Photo from Car Enthusiast.
Back in April, I ran across an interesting video from TED — a fascinating site — with Chris discussing cars as art. Great stuff. Foreword was taking a break, though, so never wound up posting about it.
Initially, I disliked the 7 pretty intensely. However, it’s grown on me in a big way — enough so that I’ll actually defend it in a conversation. Never been able to do so succinctly, though; thankfully, a commenter in a forum on the Car Lounge, where I saw a mention of the video again, can:
Chris Bangle saved BMW.
By 1992, BMW had been essentially penning the same car for thirty years. Every new generation was lower, longer, and wider, but none of them represented anything like a stylistic advance. Furthermore, the end was in sight. The E38 and E39 represented the absolute dead end of BMW styling, in that the new ones couldn’t be any more stereotypically BMW.
When you’ve painted yourself into a design corner, you can do one of two things. You can do the Jaguar thing and simply keep designing the same car, which is why even I have trouble telling the difference between a 1995 X300 and the current XJ at a distance. This will eventually cause you trouble, as it has for Jaguar.
Or you can create an entirely new design language, which Bangle did. And he succeeded beyond his wildest imaginings. Nearly every new car for sale today has a bit of Bangle in it. The new LS460 might as well have been sketched by von Hooydonk. All the new Toyotas have the two-step trunk. Hyundai internalized the Bangle form language so well that the TCL morons are calling the new BMW 1 “Korean” for having an “Elantra” two-step trunk!
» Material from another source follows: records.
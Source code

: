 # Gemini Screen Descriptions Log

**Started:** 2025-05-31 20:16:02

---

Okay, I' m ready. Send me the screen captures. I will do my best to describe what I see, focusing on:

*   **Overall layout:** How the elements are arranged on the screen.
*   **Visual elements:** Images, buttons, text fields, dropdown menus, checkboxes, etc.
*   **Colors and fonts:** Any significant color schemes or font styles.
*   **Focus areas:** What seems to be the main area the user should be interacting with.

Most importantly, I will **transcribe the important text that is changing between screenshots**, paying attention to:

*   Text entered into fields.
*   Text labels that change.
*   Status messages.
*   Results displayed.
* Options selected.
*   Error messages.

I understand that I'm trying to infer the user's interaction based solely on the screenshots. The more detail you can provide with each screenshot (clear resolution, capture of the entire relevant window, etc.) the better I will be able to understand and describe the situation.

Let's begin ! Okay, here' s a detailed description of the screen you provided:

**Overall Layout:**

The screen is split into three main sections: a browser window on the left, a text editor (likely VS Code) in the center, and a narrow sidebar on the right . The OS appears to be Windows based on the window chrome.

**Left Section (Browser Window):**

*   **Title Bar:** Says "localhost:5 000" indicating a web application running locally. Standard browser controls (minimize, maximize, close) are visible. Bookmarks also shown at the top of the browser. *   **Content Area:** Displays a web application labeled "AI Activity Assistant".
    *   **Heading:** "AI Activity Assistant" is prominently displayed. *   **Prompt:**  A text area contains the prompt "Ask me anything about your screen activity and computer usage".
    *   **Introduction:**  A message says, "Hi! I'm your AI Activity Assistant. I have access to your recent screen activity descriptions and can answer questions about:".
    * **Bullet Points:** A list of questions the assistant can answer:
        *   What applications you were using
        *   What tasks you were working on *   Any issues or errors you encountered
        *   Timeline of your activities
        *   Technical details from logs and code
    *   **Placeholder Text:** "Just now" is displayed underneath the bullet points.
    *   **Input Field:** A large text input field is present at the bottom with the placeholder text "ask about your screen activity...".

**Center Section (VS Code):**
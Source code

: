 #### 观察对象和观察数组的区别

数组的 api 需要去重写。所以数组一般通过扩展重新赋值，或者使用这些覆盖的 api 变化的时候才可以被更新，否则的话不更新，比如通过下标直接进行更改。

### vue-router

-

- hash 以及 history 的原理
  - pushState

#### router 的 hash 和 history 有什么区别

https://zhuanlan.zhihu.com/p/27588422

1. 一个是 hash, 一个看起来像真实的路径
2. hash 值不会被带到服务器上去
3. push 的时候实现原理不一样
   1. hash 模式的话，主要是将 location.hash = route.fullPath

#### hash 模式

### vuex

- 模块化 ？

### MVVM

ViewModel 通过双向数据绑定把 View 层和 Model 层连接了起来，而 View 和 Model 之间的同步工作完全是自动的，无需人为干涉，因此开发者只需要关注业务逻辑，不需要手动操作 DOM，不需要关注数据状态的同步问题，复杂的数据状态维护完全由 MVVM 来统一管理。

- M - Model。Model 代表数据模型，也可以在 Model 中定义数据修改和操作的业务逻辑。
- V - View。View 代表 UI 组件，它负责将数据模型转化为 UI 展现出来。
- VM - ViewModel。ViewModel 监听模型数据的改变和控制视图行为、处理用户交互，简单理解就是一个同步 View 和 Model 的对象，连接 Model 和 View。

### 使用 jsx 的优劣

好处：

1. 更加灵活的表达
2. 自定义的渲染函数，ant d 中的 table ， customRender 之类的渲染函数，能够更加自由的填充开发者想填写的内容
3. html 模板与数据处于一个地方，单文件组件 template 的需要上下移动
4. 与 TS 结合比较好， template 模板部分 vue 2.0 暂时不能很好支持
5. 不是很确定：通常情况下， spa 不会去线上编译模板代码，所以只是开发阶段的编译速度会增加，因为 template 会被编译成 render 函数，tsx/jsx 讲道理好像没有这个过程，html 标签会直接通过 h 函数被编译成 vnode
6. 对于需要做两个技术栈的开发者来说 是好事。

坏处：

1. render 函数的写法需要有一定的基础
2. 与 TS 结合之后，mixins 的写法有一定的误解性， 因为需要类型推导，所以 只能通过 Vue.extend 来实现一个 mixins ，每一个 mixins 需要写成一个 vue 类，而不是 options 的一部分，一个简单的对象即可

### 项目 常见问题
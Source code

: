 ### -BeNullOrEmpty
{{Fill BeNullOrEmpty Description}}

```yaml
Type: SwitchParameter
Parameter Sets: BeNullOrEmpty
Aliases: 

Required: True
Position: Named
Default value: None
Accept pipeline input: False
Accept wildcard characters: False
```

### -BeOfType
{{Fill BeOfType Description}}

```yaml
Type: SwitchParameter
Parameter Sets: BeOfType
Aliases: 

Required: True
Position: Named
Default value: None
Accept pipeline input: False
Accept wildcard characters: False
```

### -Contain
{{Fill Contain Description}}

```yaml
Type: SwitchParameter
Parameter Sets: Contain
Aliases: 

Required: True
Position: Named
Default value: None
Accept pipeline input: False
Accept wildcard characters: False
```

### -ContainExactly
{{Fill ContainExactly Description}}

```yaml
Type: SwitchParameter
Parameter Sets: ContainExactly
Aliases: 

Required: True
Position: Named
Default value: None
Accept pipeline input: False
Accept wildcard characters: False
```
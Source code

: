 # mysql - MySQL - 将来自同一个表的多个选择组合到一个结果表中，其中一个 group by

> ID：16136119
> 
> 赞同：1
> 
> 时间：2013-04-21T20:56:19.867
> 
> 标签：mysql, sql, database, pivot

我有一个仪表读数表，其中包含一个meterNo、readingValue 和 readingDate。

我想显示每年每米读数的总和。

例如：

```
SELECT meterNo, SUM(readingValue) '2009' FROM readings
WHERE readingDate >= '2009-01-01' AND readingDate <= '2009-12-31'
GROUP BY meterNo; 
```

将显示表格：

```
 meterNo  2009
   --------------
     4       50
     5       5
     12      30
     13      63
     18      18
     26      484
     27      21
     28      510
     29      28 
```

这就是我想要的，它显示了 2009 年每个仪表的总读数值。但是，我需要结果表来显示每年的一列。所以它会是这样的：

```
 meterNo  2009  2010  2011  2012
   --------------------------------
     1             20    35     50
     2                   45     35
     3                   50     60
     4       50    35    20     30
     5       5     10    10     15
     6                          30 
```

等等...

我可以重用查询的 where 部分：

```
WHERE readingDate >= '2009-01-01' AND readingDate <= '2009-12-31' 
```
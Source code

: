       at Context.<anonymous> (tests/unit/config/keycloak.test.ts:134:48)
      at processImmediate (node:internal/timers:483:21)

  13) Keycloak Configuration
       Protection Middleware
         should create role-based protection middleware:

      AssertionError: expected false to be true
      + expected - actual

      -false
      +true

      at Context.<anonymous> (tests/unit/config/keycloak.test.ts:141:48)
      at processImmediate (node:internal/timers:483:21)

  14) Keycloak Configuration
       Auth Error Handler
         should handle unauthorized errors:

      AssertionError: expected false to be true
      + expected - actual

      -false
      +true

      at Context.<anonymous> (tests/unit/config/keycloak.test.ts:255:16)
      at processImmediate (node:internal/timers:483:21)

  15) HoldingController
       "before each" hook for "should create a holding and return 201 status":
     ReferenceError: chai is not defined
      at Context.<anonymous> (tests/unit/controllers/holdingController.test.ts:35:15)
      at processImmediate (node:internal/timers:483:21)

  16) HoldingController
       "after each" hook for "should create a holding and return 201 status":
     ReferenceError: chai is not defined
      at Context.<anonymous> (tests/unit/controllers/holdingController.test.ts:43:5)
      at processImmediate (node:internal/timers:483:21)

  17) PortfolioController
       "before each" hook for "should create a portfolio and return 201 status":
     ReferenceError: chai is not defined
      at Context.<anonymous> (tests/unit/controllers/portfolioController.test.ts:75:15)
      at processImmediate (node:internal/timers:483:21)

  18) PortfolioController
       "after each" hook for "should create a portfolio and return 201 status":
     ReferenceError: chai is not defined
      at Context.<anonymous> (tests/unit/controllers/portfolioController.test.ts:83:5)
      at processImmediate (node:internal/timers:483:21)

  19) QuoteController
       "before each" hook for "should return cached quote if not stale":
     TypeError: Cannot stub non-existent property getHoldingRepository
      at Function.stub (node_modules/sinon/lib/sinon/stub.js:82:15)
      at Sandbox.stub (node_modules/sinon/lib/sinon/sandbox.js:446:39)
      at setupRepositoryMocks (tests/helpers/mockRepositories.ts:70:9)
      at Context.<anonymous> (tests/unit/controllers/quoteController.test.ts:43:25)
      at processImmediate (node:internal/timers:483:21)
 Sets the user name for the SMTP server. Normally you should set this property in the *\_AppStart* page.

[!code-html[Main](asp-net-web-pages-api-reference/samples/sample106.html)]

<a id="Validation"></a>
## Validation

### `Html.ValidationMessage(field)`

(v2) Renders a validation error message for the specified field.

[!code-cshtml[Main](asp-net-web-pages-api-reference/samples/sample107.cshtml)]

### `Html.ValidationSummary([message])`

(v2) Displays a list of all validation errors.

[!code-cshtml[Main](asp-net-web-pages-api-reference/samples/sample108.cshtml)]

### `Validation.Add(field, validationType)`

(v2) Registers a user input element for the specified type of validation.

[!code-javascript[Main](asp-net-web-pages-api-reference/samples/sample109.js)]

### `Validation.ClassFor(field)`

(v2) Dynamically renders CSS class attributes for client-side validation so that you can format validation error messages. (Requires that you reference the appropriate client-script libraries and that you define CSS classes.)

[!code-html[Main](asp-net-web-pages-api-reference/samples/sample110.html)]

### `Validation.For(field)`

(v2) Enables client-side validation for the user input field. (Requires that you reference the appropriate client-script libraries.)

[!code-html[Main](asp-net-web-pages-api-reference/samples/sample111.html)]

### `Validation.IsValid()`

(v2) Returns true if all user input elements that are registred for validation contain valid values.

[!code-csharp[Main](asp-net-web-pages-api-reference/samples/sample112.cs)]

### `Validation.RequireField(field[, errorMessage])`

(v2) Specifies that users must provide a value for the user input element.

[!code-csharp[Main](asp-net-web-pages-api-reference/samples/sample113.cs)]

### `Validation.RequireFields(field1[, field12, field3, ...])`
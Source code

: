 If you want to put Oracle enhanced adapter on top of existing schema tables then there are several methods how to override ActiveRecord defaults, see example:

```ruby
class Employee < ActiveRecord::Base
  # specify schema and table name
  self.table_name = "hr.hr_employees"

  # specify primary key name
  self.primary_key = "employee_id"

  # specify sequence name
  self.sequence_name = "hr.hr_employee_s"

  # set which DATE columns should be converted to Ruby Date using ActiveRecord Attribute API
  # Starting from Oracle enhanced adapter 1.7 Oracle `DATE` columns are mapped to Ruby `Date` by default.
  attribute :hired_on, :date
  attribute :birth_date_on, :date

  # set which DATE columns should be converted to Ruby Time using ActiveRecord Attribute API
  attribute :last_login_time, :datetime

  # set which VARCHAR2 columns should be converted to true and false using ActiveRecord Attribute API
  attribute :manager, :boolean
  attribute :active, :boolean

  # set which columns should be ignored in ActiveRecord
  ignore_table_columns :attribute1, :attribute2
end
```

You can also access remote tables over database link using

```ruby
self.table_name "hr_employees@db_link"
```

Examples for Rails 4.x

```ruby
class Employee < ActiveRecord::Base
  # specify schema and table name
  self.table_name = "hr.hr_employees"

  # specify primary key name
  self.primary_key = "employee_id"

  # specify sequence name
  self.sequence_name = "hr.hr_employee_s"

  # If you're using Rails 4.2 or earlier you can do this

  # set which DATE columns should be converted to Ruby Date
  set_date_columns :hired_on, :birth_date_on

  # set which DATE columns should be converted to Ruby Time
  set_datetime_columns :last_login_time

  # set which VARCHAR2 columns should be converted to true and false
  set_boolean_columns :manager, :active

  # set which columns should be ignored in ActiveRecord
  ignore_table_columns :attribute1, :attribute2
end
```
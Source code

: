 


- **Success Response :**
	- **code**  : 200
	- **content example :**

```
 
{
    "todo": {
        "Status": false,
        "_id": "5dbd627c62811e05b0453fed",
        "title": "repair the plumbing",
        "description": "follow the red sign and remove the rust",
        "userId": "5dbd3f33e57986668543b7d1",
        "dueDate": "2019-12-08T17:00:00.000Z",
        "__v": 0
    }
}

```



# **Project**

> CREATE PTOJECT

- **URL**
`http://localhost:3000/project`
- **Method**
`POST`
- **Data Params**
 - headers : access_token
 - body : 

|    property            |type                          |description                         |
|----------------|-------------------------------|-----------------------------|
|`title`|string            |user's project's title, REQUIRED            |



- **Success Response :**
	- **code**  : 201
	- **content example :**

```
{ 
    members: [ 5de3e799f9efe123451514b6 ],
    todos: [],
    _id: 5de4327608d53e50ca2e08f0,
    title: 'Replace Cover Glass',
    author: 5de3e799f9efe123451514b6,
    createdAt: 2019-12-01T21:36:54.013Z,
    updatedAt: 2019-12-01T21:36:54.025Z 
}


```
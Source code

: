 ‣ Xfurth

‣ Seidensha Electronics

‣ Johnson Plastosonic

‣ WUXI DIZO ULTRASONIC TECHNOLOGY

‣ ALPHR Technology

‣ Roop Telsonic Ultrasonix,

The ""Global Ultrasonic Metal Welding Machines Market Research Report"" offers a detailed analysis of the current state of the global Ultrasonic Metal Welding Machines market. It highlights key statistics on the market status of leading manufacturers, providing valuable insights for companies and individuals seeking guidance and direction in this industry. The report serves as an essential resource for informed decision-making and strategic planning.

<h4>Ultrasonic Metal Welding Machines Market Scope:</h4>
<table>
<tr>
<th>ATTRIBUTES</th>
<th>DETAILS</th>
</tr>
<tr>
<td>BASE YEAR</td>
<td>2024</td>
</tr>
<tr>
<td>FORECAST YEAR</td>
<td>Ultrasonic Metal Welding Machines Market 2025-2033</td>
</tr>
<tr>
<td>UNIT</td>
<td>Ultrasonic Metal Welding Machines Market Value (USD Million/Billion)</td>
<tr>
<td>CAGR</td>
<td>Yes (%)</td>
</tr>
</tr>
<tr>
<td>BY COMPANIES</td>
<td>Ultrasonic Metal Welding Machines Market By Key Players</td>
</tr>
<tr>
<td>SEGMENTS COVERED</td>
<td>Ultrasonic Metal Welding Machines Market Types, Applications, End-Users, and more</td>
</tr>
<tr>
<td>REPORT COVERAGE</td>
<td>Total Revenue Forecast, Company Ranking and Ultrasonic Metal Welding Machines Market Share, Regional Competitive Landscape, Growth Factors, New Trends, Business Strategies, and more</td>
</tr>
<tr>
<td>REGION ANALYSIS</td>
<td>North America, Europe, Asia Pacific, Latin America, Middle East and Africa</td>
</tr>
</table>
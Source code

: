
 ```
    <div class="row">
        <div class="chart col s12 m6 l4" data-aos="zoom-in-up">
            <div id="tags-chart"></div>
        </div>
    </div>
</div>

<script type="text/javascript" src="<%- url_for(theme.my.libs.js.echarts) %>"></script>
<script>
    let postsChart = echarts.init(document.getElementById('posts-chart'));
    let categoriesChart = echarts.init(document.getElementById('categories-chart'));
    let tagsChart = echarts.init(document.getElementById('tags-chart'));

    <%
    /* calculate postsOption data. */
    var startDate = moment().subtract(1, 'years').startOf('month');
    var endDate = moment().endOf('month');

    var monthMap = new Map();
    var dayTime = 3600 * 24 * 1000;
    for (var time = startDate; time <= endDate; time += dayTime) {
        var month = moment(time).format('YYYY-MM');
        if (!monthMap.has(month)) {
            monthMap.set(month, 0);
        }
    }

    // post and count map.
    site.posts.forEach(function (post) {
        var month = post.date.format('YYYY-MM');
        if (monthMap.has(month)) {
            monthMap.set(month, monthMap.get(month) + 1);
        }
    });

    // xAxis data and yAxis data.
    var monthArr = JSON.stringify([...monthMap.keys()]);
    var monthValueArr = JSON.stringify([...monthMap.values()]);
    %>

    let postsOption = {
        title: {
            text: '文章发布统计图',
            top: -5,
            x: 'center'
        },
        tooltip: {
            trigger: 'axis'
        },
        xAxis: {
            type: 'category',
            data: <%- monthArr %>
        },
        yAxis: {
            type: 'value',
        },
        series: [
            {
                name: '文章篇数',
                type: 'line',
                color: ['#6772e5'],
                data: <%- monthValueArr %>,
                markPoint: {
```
Bangle’s tremendous insight was that you could create a tension of concave and convex that went beyond the traditional interplay of the “Coke Bottle”.
I don’t like the look of most “Bangle BMWs”, which is really to say Hooydonk BMWs. But I’m not stupid enough to ignore the fact that the Bangle era needed to happen. [Emphasis in original.] Without Chris, BMW would be where Jaguar is today - furiously attempting to convince its buying public that the car in the showroom isn’t a decade-old used car.
Watch the video. Believe in the Bangle.
Update, 22 July: Corrected a link, provided photo credit. Apologies for not doing the first time.